The low frequency portion using the latter threshold is not illustrated since it is the same as in Figure 7: This is because all of the significant signal energy is concentrated in the 4th band, or the 0-500 Hz band. And as such, any further compression would eliminate the low frequency portion all together.
The results seem to indicate that compressing the high frequency portion is effective, while compressing the low frequency portion is not as effective.
4. CONCLUSIONS
Preliminary findings look good; although more research must be performed to determine why the high frequency content seems to yield to better compression characteristics than low frequency signal content. Double-precision was not employed in this study, and the plot routine itself introduced some unwarranted truncation. Double-precision was not employed primarily to see how practical it would be to port the DWT/IDWT to a real-time platform.
Future work shall include utilizing more filter banks as well as more coefficients, and studying over sampling versus critical sampling.
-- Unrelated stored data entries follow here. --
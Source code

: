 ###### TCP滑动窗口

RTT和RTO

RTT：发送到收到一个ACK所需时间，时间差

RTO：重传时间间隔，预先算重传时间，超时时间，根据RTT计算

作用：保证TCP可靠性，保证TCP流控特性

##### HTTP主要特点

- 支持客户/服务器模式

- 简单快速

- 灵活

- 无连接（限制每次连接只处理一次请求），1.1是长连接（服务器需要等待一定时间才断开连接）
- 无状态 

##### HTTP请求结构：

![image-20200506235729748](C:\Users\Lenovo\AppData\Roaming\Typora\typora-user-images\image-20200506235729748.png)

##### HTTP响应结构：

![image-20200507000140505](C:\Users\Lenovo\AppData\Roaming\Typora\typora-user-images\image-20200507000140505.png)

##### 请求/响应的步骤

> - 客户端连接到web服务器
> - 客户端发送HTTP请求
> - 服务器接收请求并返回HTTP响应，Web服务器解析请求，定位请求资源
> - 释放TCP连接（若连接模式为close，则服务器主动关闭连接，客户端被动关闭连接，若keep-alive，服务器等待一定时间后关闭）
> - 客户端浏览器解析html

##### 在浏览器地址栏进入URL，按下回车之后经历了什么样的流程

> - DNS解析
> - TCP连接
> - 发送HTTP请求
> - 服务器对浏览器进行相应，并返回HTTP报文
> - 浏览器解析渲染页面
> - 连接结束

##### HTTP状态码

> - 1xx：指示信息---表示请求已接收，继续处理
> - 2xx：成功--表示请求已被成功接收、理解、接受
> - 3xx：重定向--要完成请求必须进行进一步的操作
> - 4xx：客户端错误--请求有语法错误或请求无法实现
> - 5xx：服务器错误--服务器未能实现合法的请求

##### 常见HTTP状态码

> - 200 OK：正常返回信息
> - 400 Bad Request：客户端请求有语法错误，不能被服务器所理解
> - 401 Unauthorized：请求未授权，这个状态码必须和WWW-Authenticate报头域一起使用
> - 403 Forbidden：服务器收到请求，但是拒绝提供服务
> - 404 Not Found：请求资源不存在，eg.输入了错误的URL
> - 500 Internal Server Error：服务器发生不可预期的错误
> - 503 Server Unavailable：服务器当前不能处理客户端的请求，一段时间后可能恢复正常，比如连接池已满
As of now, it would appear that any real-time implementation would necessitate an FFT built-in, so that dynamic compression could be facilitated: i.e., so that more compression could be achieved during higher frequency signal portions.
5. REFERENCES
[1] Martin Vetterli and Jelena Kovacevic, "Wavelets and Subband Coding," Prentice-Hall 1995.
[2] Richard A. Haddad and Thomas W. Parsons, "Digital Signal Processing: Theory, Applications, and Hardware, " Computer Science Press, 1991.
[3] N. Ahmed and K.R. Rao, "Orthogonal Transforms for Digital Signal Processing," Springer-Verlag · Heidelberg ·
New York 1975.[4] Barbara Burke Hubbard, "The World According to Wavelets," A K Peters, Ltd., 1996.